:: Work instruction ::
Make an exact copy of the whole listing, but leave its pictures out.

:: Exercise data ::
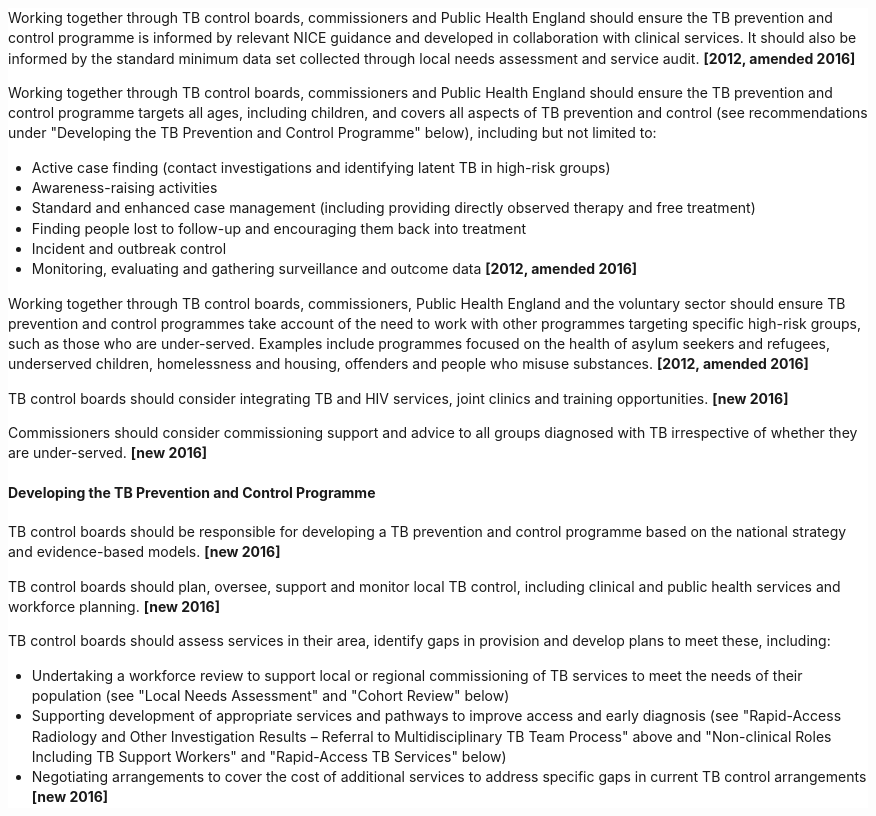 
Working together through TB control boards, commissioners and Public Health England should ensure the TB prevention and control programme is informed by relevant NICE guidance and developed in collaboration with clinical services. It should also be informed by the standard minimum data set collected through local needs assessment and service audit. **[2012, amended 2016]**


Working together through TB control boards, commissioners and Public Health England should ensure the TB prevention and control programme targets all ages, including children, and covers all aspects of TB prevention and control (see recommendations under "Developing the TB Prevention and Control Programme" below), including but not limited to: 


  * Active case finding (contact investigations and identifying latent TB in high-risk groups) 
  * Awareness-raising activities 
  * Standard and enhanced case management (including providing directly observed therapy and free treatment) 
  * Finding people lost to follow-up and encouraging them back into treatment 
  * Incident and outbreak control 
  * Monitoring, evaluating and gathering surveillance and outcome data **[2012, amended 2016]**




Working together through TB control boards, commissioners, Public Health England and the voluntary sector should ensure TB prevention and control programmes take account of the need to work with other programmes targeting specific high-risk groups, such as those who are under-served. Examples include programmes focused on the health of asylum seekers and refugees, underserved children, homelessness and housing, offenders and people who misuse substances. **[2012, amended 2016]**


TB control boards should consider integrating TB and HIV services, joint clinics and training opportunities. **[new 2016]**


Commissioners should consider commissioning support and advice to all groups diagnosed with TB irrespective of whether they are under-served. **[new 2016]**


####  Developing the TB Prevention and Control Programme 


TB control boards should be responsible for developing a TB prevention and control programme based on the national strategy and evidence-based models. **[new 2016]**


TB control boards should plan, oversee, support and monitor local TB control, including clinical and public health services and workforce planning. **[new 2016]**


TB control boards should assess services in their area, identify gaps in provision and develop plans to meet these, including: 


  * Undertaking a workforce review to support local or regional commissioning of TB services to meet the needs of their population (see "Local Needs Assessment" and "Cohort Review" below) 
  * Supporting development of appropriate services and pathways to improve access and early diagnosis (see "Rapid-Access Radiology and Other Investigation Results – Referral to Multidisciplinary TB Team Process" above and "Non-clinical Roles Including TB Support Workers" and "Rapid-Access TB Services" below) 
  * Negotiating arrangements to cover the cost of additional services to address specific gaps in current TB control arrangements **[new 2016]**
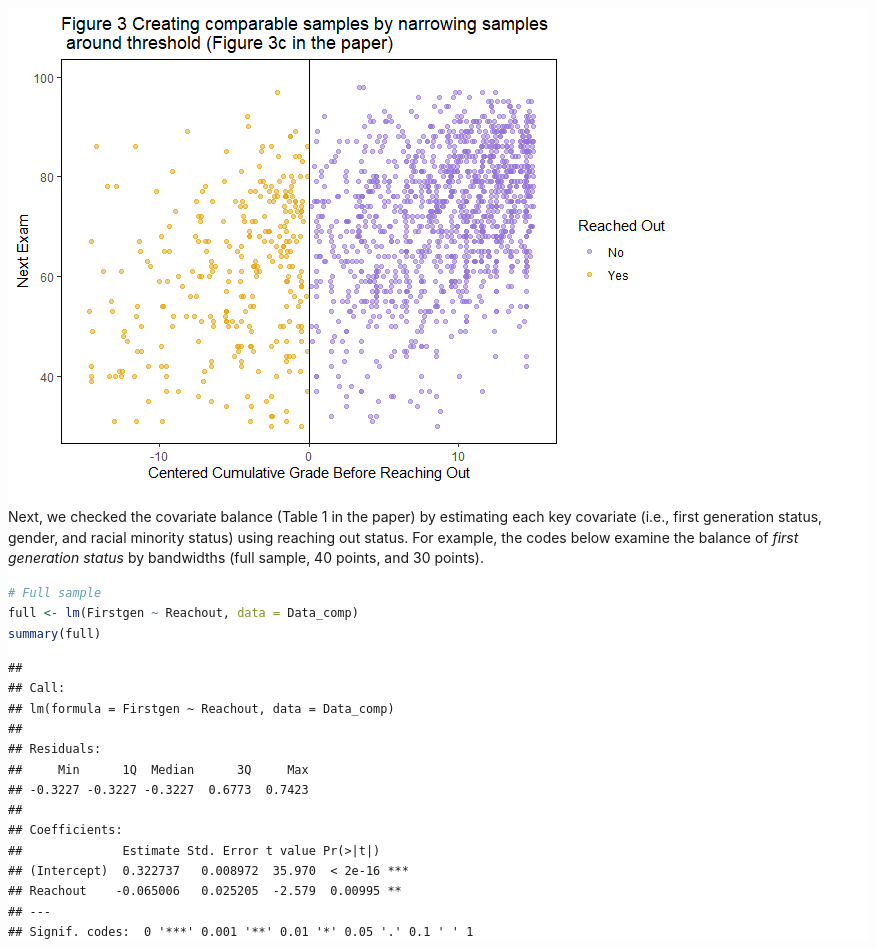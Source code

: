 ![](RegressionDiscontinuity_files/figure-gfm/unnamed-chunk-5-1.png)

Next, we checked the covariate balance (Table 1 in the paper) by
estimating each key covariate (i.e., first generation status, gender,
and racial minority status) using reaching out status. For example, the
codes below examine the balance of *first generation status* by
bandwidths (full sample, 40 points, and 30 points).

``` r
# Full sample
full <- lm(Firstgen ~ Reachout, data = Data_comp)
summary(full)
```

    ## 
    ## Call:
    ## lm(formula = Firstgen ~ Reachout, data = Data_comp)
    ## 
    ## Residuals:
    ##     Min      1Q  Median      3Q     Max 
    ## -0.3227 -0.3227 -0.3227  0.6773  0.7423 
    ## 
    ## Coefficients:
    ##              Estimate Std. Error t value Pr(>|t|)    
    ## (Intercept)  0.322737   0.008972  35.970  < 2e-16 ***
    ## Reachout    -0.065006   0.025205  -2.579  0.00995 ** 
    ## ---
    ## Signif. codes:  0 '***' 0.001 '**' 0.01 '*' 0.05 '.' 0.1 ' ' 1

:: Your response ::
Working together through TB control boards, commissioners and Public Health England should ensure the TB prevention and control programme is informed by relevant NICE guidance and developed in collaboration with clinical services. It should also be informed by the standard minimum data set collected through local needs assessment and service audit. **[2012, amended 2016]**


Working together through TB control boards, commissioners and Public Health England should ensure the TB prevention and control programme targets all ages, including children, and covers all aspects of TB prevention and control (see recommendations under "Developing the TB Prevention and Control Programme" below), including but not limited to: 


  * Active case finding (contact investigations and identifying latent TB in high-risk groups) 
  * Awareness-raising activities 
  * Standard and enhanced case management (including providing directly observed therapy and free treatment) 
  * Finding people lost to follow-up and encouraging them back into treatment 
  * Incident and outbreak control 
  * Monitoring, evaluating and gathering surveillance and outcome data **[2012, amended 2016]**




Working together through TB control boards, commissioners, Public Health England and the voluntary sector should ensure TB prevention and control programmes take account of the need to work with other programmes targeting specific high-risk groups, such as those who are under-served. Examples include programmes focused on the health of asylum seekers and refugees, underserved children, homelessness and housing, offenders and people who misuse substances. **[2012, amended 2016]**


TB control boards should consider integrating TB and HIV services, joint clinics and training opportunities. **[new 2016]**


Commissioners should consider commissioning support and advice to all groups diagnosed with TB irrespective of whether they are under-served. **[new 2016]**


####  Developing the TB Prevention and Control Programme 


TB control boards should be responsible for developing a TB prevention and control programme based on the national strategy and evidence-based models. **[new 2016]**


TB control boards should plan, oversee, support and monitor local TB control, including clinical and public health services and workforce planning. **[new 2016]**


TB control boards should assess services in their area, identify gaps in provision and develop plans to meet these, including: 


  * Undertaking a workforce review to support local or regional commissioning of TB services to meet the needs of their population (see "Local Needs Assessment" and "Cohort Review" below) 
  * Supporting development of appropriate services and pathways to improve access and early diagnosis (see "Rapid-Access Radiology and Other Investigation Results – Referral to Multidisciplinary TB Team Process" above and "Non-clinical Roles Including TB Support Workers" and "Rapid-Access TB Services" below) 
  * Negotiating arrangements to cover the cost of additional services to address specific gaps in current TB control arrangements **[new 2016]**
Source code

: ![](RegressionDiscontinuity_files/figure-gfm/unnamed-chunk-5-1.png)

Next, we checked the covariate balance (Table 1 in the paper) by
estimating each key covariate (i.e., first generation status, gender,
and racial minority status) using reaching out status. For example, the
codes below examine the balance of *first generation status* by
bandwidths (full sample, 40 points, and 30 points).

``` r
# Full sample
full <- lm(Firstgen ~ Reachout, data = Data_comp)
summary(full)
```

    ## 
    ## Call:
    ## lm(formula = Firstgen ~ Reachout, data = Data_comp)
    ## 
    ## Residuals:
    ##     Min      1Q  Median      3Q     Max 
    ## -0.3227 -0.3227 -0.3227  0.6773  0.7423 
    ## 
    ## Coefficients:
    ##              Estimate Std. Error t value Pr(>|t|)    
    ## (Intercept)  0.322737   0.008972  35.970  < 2e-16 ***
    ## Reachout    -0.065006   0.025205  -2.579  0.00995 ** 
    ## ---
    ## Signif. codes:  0 '***' 0.001 '**' 0.01 '*' 0.05 '.' 0.1 ' ' 1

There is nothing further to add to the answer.